The first project was called Front-End Capstone. Where we had a few weeks to really dive into our front-end skills to create websites that looked and feel like already existing websites. My team choose to do Fasa-bnb where we created multi-service product pages. Each member of our team was responsible for a microservice and we put them all together using a proxy server. My service was the Information service. Feel free to check out our code at https://github.com/Fossa-bnb.

For the second project was called System Design Capstone. This project achieved two things:
1. We were able to work on Legacy code
2. We were able to scale up the back-end of the app to manage 10Million data points and try to scale for high-level web traffic or 1 thousand requests per second.
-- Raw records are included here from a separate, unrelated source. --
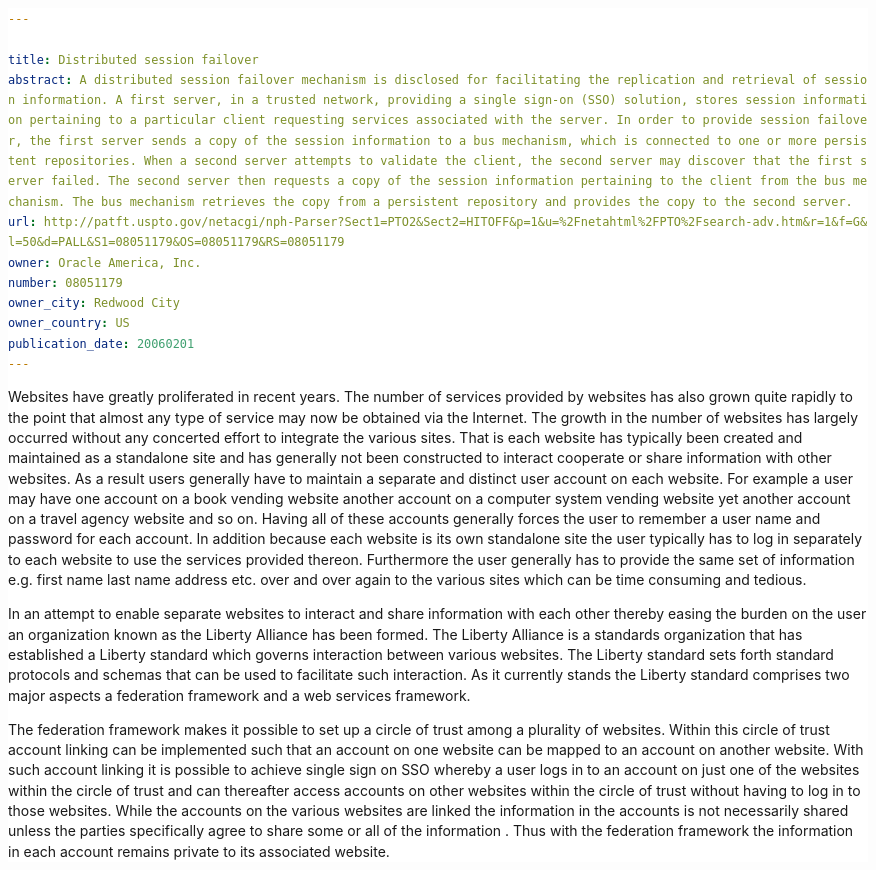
 ```yaml
---

title: Distributed session failover
abstract: A distributed session failover mechanism is disclosed for facilitating the replication and retrieval of session information. A first server, in a trusted network, providing a single sign-on (SSO) solution, stores session information pertaining to a particular client requesting services associated with the server. In order to provide session failover, the first server sends a copy of the session information to a bus mechanism, which is connected to one or more persistent repositories. When a second server attempts to validate the client, the second server may discover that the first server failed. The second server then requests a copy of the session information pertaining to the client from the bus mechanism. The bus mechanism retrieves the copy from a persistent repository and provides the copy to the second server.
url: http://patft.uspto.gov/netacgi/nph-Parser?Sect1=PTO2&Sect2=HITOFF&p=1&u=%2Fnetahtml%2FPTO%2Fsearch-adv.htm&r=1&f=G&l=50&d=PALL&S1=08051179&OS=08051179&RS=08051179
owner: Oracle America, Inc.
number: 08051179
owner_city: Redwood City
owner_country: US
publication_date: 20060201
---
```

Websites have greatly proliferated in recent years. The number of services provided by websites has also grown quite rapidly to the point that almost any type of service may now be obtained via the Internet. The growth in the number of websites has largely occurred without any concerted effort to integrate the various sites. That is each website has typically been created and maintained as a standalone site and has generally not been constructed to interact cooperate or share information with other websites. As a result users generally have to maintain a separate and distinct user account on each website. For example a user may have one account on a book vending website another account on a computer system vending website yet another account on a travel agency website and so on. Having all of these accounts generally forces the user to remember a user name and password for each account. In addition because each website is its own standalone site the user typically has to log in separately to each website to use the services provided thereon. Furthermore the user generally has to provide the same set of information e.g. first name last name address etc. over and over again to the various sites which can be time consuming and tedious.

In an attempt to enable separate websites to interact and share information with each other thereby easing the burden on the user an organization known as the Liberty Alliance has been formed. The Liberty Alliance is a standards organization that has established a Liberty standard which governs interaction between various websites. The Liberty standard sets forth standard protocols and schemas that can be used to facilitate such interaction. As it currently stands the Liberty standard comprises two major aspects a federation framework and a web services framework.

The federation framework makes it possible to set up a circle of trust among a plurality of websites. Within this circle of trust account linking can be implemented such that an account on one website can be mapped to an account on another website. With such account linking it is possible to achieve single sign on SSO whereby a user logs in to an account on just one of the websites within the circle of trust and can thereafter access accounts on other websites within the circle of trust without having to log in to those websites. While the accounts on the various websites are linked the information in the accounts is not necessarily shared unless the parties specifically agree to share some or all of the information . Thus with the federation framework the information in each account remains private to its associated website.
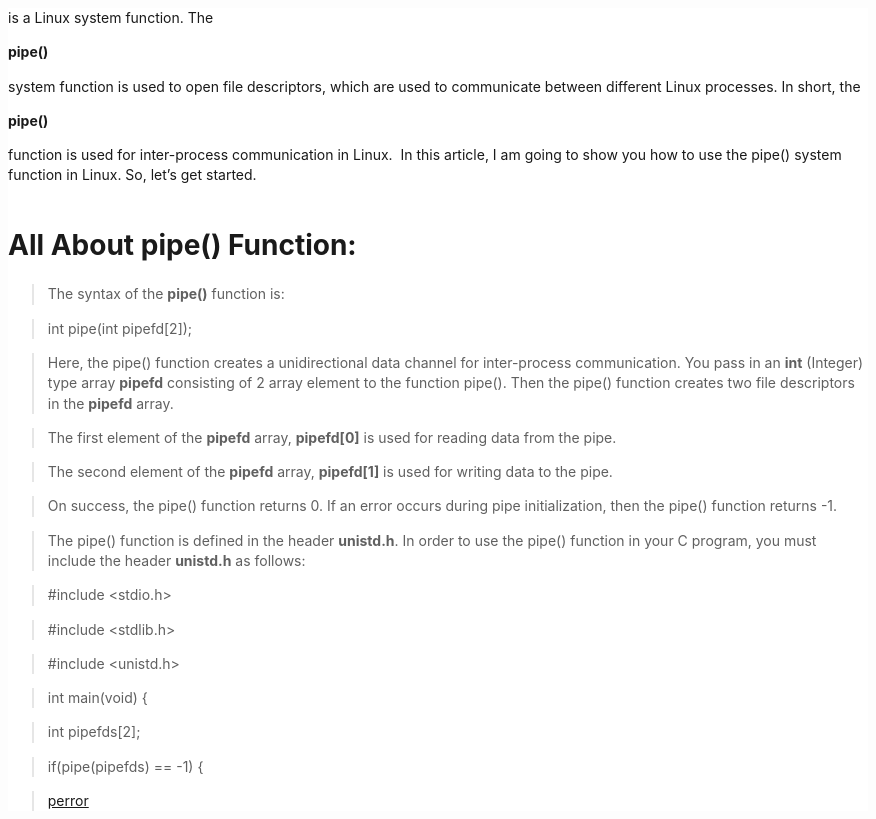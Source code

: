is a Linux system function. The

**pipe()**

system function is used to open file descriptors, which are used to communicate between different Linux processes. In short, the

**pipe()**

function is used for inter-process communication in Linux.  In this article, I am going to show you how to use the pipe() system function in Linux. So, let’s get started.

# **All About pipe() Function:**

> The syntax of the **pipe()** function is:
> 

> int pipe(int pipefd[2]);
> 

> Here, the pipe() function creates a unidirectional data channel for inter-process communication. You pass in an **int** (Integer) type array **pipefd** consisting of 2 array element to the function pipe(). Then the pipe() function creates two file descriptors in the **pipefd** array.
> 

> The first element of the **pipefd** array, **pipefd[0]** is used for reading data from the pipe.
> 

> The second element of the **pipefd** array, **pipefd[1]** is used for writing data to the pipe.
> 

> On success, the pipe() function returns 0. If an error occurs during pipe initialization, then the pipe() function returns -1.
> 

> The pipe() function is defined in the header **unistd.h**. In order to use the pipe() function in your C program, you must include the header **unistd.h** as follows:
> 

> #include <stdio.h>
> 

> #include <stdlib.h>
> 

> #include <unistd.h>
> 

> int main(void) {
> 

> int pipefds[2];
> 

> if(pipe(pipefds) == -1) {
> 

> [perror](https://www.opengroup.org/onlinepubs/009695399/functions/perror.html)
> 

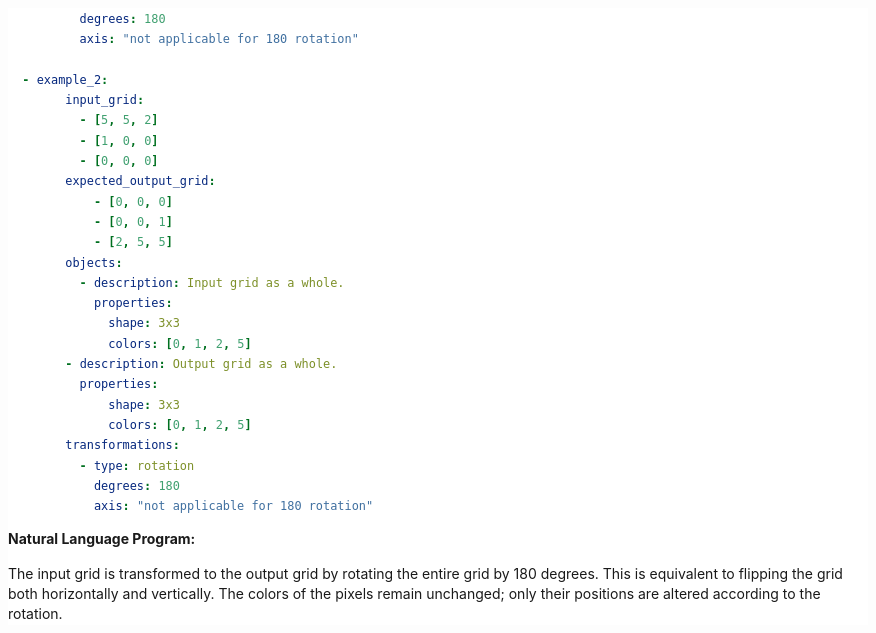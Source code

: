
 ```yaml
          degrees: 180
          axis: "not applicable for 180 rotation"

  - example_2:
        input_grid:
          - [5, 5, 2]
          - [1, 0, 0]
          - [0, 0, 0]
        expected_output_grid:
            - [0, 0, 0]
            - [0, 0, 1]
            - [2, 5, 5]
        objects:
          - description: Input grid as a whole.
            properties:
              shape: 3x3
              colors: [0, 1, 2, 5]
        - description: Output grid as a whole.
          properties:
              shape: 3x3
              colors: [0, 1, 2, 5]        
        transformations:
          - type: rotation
            degrees: 180
            axis: "not applicable for 180 rotation"
```


**Natural Language Program:**

The input grid is transformed to the output grid by rotating the entire grid by 180 degrees. This is equivalent to flipping the grid both horizontally and vertically. The colors of the pixels remain unchanged; only their positions are altered according to the rotation.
To achieve these goals we switched groups and then choose a Front-End Capstone from another group to rebuild the backend for. For this, my group choose to refactor a trip app. Which we called TravelBrite. We tested both non-SQL and SQL databases and chose which was appropriate for our service. We then were able to maximize the amount of time it took to make a data request by utilizing cache databases and minimal overhead on each product. Feel free to check out our code at https://github.com/FOXSTEED.

All in all the Hack Reactor Experience was a whirlwind. And even though it was a trial for me, I am glad that I stuck with it.